SuaraKalimantan.com, Palangka Raya – Masyarakat Adat Laman Kinipan telah hidup secara turun temurun memegang tradisi dari para leluhur mereka hingga sekarang.
Masyarakat Adat Laman Kinipan yang merupakan kesatuan dari Masyarakat Adat Dayak Tomun ini hidup selaras dengan alam, mengambil dari alam seperlunya agar alam tetap lestari sampai kegenerasi selanjutnya.
Namun apa yang menjadi prinsip hidup masyarakat Adat Laman Kinipan kini terusik dengan hadirnya investasi perbebunan kelapa sawit berskala besar hadir ditengah mereka.
Kehadiran investasi tersebut mengakibatkan rusaknya bentang alam yang telah lama dijaga dengan baik oleh Masyarakat Adat Laman Kinipan.
Kini Masyarakat Adat Laman Kinipan terkena imbasnya berupa bencana banjir yang terjadi diantaranya pada 29 Agustus 2017 dan pada September 2017.
Sementara itu kejadian banjir terulang lagi pada 27 Juni 2020, 13 Juli 2020 dan 13 September 2020 (sumber data BPBD Lamandau), dengan kerusakan fasilitas pemerintah seperti jalan dan jembatan dan perumahan pemukiman warga.
Menurut catatan BRWA, Desa Kinipan ini diketahui memiliki 198 KK, dengan daerah adat seluas 16.175 HA. Hutan adat yang dijaga selama ini pun sudah terbabat sebagian oleh pihak perusahaan.
Sementara itu persoalan warga adat Laman Kinipan dituliskan wartawan media ini sejak awal 2017 terkait koflik lahan warga dengan pihak perusahaan.
Upaya mencari keadilan ini hingga turun aksi berkali kali, begitu juga mediasi warga dengan Pemkab Lamandau dan DPRD Lamandau belum memuaskan berbagai pihak terutama warga adat laman Kinipan.
Tidak kunjung selesai atas semua persoalan ini membuat warga adat Laman Kinipan secara resmi telah mendaftarkan gugatan berupa permohonan pengakuan dan perlindungan masyarakat hukum adat di Pengadilan Tata Usaha Negara Palangka Raya dengan Nomor Register 1/P/FP/2021/PTUN.PLK, Senin (4/1/2021), dimana yang menjadi tergugatnya adalah Bupati Lamandau, Provinsi Kalimantan Tengah.

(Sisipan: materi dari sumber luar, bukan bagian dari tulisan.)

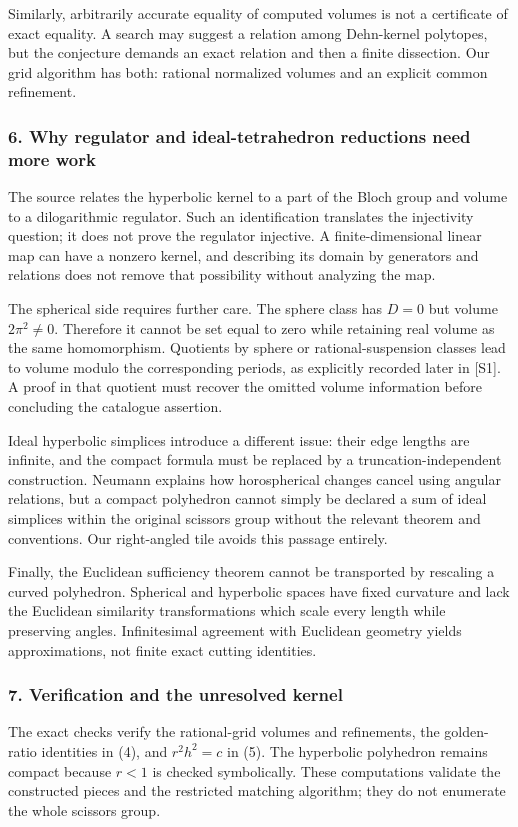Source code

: \documentclass[11pt]{article}
\begin{document}
Similarly, arbitrarily accurate equality of computed volumes is not a certificate of exact equality. A search may suggest a relation among Dehn-kernel polytopes, but the conjecture demands an exact relation and then a finite dissection. Our grid algorithm has both: rational normalized volumes and an explicit common refinement.

\subsubsection{6. Why regulator and ideal-tetrahedron reductions need more work}
The source relates the hyperbolic kernel to a part of the Bloch group and volume to a dilogarithmic regulator. Such an identification translates the injectivity question; it does not prove the regulator injective. A finite-dimensional linear map can have a nonzero kernel, and describing its domain by generators and relations does not remove that possibility without analyzing the map.

The spherical side requires further care. The sphere class has $D=0$ but volume $2\pi^2\ne0$. Therefore it cannot be set equal to zero while retaining real volume as the same homomorphism. Quotients by sphere or rational-suspension classes lead to volume modulo the corresponding periods, as explicitly recorded later in [S1]. A proof in that quotient must recover the omitted volume information before concluding the catalogue assertion.

Ideal hyperbolic simplices introduce a different issue: their edge lengths are infinite, and the compact formula must be replaced by a truncation-independent construction. Neumann explains how horospherical changes cancel using angular relations, but a compact polyhedron cannot simply be declared a sum of ideal simplices within the original scissors group without the relevant theorem and conventions. Our right-angled tile avoids this passage entirely.

Finally, the Euclidean sufficiency theorem cannot be transported by rescaling a curved polyhedron. Spherical and hyperbolic spaces have fixed curvature and lack the Euclidean similarity transformations which scale every length while preserving angles. Infinitesimal agreement with Euclidean geometry yields approximations, not finite exact cutting identities.

\subsubsection{7. Verification and the unresolved kernel}
The exact checks verify the rational-grid volumes and refinements, the golden-ratio identities in (4), and $r^2h^2=c$ in (5). The hyperbolic polyhedron remains compact because $r<1$ is checked symbolically. These computations validate the constructed pieces and the restricted matching algorithm; they do not enumerate the whole scissors group.
\end{document}
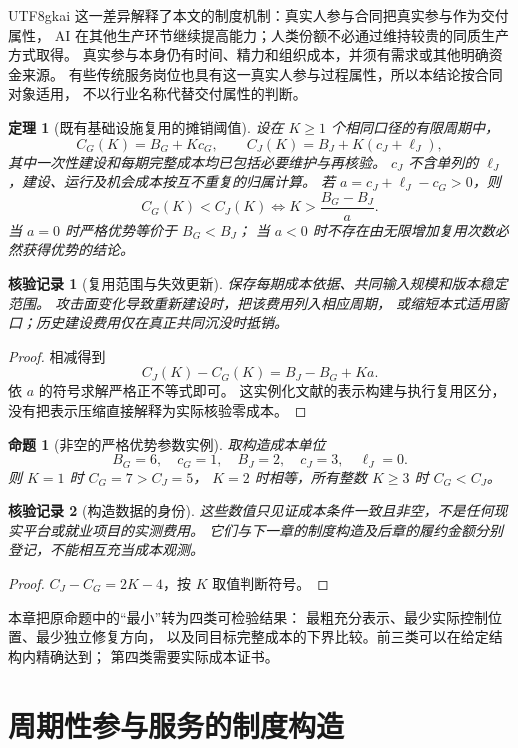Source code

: \documentclass[12pt,a4paper,openany]{report}
\newtheorem{theorem}{定理}[chapter]
\newtheorem{proposition}{命题}[chapter]
\newtheorem{Certificate}{核验记录}[chapter]
\begin{document}
\begin{CJK*}{UTF8}{gkai}
这一差异解释了本文的制度机制：真实人参与合同把真实参与作为交付属性，
AI 在其他生产环节继续提高能力；人类份额不必通过维持较贵的同质生产方式取得。
真实参与本身仍有时间、精力和组织成本，并须有需求或其他明确资金来源。
有些传统服务岗位也具有这一真实人参与过程属性，所以本结论按合同对象适用，
不以行业名称代替交付属性的判断。

\begin{theorem}[既有基础设施复用的摊销阈值]
\label{thm:amortized}
设在 \(K\ge1\) 个相同口径的有限周期中，
\[
C_G(K)=B_G+Kc_G,\qquad
C_J(K)=B_J+K(c_J+\ell_J),
\]
其中一次性建设和每期完整成本均已包括必要维护与再核验。
\(c_J\) 不含单列的 \(\ell_J\)，建设、运行及机会成本按互不重复的归属计算。
若 \(a=c_J+\ell_J-c_G>0\)，则
\[
C_G(K)<C_J(K)
\Longleftrightarrow K>\frac{B_G-B_J}{a}.
\]
当 \(a=0\) 时严格优势等价于 \(B_G<B_J\)；
当 \(a<0\) 时不存在由无限增加复用次数必然获得优势的结论。
\end{theorem}
\begin{Certificate}[复用范围与失效更新]
保存每期成本依据、共同输入规模和版本稳定范围。
攻击面变化导致重新建设时，把该费用列入相应周期，
或缩短本式适用窗口；历史建设费用仅在真正共同沉没时抵销。
\end{Certificate}
\begin{proof}
相减得到
\[
C_J(K)-C_G(K)=B_J-B_G+Ka.
\]
依 \(a\) 的符号求解严格正不等式即可。
这实例化文献\cite{GRate}的表示构建与执行复用区分，
没有把表示压缩直接解释为实际核验零成本。
\end{proof}

\begin{proposition}[非空的严格优势参数实例]
取构造成本单位
\[
B_G=6,\quad c_G=1,\quad B_J=2,\quad c_J=3,\quad\ell_J=0.
\]
则 \(K=1\) 时 \(C_G=7>C_J=5\)，
\(K=2\) 时相等，所有整数 \(K\ge3\) 时 \(C_G<C_J\)。
\end{proposition}
\begin{Certificate}[构造数据的身份]
这些数值只见证成本条件一致且非空，不是任何现实平台或就业项目的实测费用。
它们与下一章的制度构造及后章的履约金额分别登记，不能相互充当成本观测。
\end{Certificate}
\begin{proof}
\(C_J-C_G=2K-4\)，按 \(K\) 取值判断符号。
\end{proof}

本章把原命题中的“最小”转为四类可检验结果：
最粗充分表示、最少实际控制位置、最少独立修复方向，
以及同目标完整成本的下界比较。前三类可以在给定结构内精确达到；
第四类需要实际成本证书。

\chapter{周期性参与服务的制度构造}
\label{ch:service-cycle}


\end{CJK*}
\end{document}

“Gugatan yang yang diajukan oleh Masyarakat Adat Laman Kinipan kepada Bupati Lamandau merupakan sebuah upaya untuk meminta pertanggung jawaban Pemerintah Daerah atas nasib mereka sekarang ini,” demikian kata Ketua Badan Pengurus Wilayah Aliansi Masyarakat Nusantara Ferdi pada Selasa (5/1/2020) siang.
Sementara itu Direktur Save Our Borneo Safrudin, menyatakan bahwa gugatan yang dilayangkan oleh Masyarakat Adat Laman Kinipan di PTUN Palangka Raya merupakan bentuk dari kekecewaan masyarakat kepada Pemerintah Daerah yang hingga kini dinilai abai untuk memberikan pengakuan dan perlindungan terhadap Masyarakat Hukum Adat khususnya Masyarakat Hukum Adat Laman Kinipan.
Hal yang senada juga disampaikan oleh Direktur Walhi Kalimantan Tengah Dimas N Hartono, menyampaikan bahwa berdasarkan catatan dari Walhi pada tahun 2019 hampir seluruh wilayah Masyarakat Adat Laman Kinipan terendam banjir.
Bencana ini merupakan bencana ekologis akibat hutan terus dibabat hingga menyebabkan hilangnya daya tampung lingkungan, padahal tahun-tahun sebelumnya saat investasi belum masuk kewilayah Kinipan bencana banjir tidak pernah terjadi.
Kuasa hukum Masyarakat Adat Laman Kinipan Parlin B Hutabarat menegaskan, gugatan ini tujuannya untuk mendapatkan kepastian hukum dari Pemerintah Daerah melewati putusan pengadilan, merupakan hak konstitusional masyarakat adat yang telah diakui oleh Negara ini sebagai subyek hukum.
“Dimana hal tersebut merujuk kepada Undang-Undang Dasar 1945 Pasal 18 B Ayat (2) dan Permendagri No.52 tahun 2014 tentang Pedoman Pengakuan dan Perlindungan Masyarakat Hukum Adat,” tegas Parlin.
Berkaitan dengan persoalan ini pihak LBH Palangka Raya Aryo Nugroho menambahkan bahwa gugatan masyarakat hukum adat Laman Kinipan ini merupakan tonggak perlawanan masyarakat adat kepada sistem oligarki yang tumbuh subur di Provinsi Kalimantan Tengah dengan jalur Pengadilan.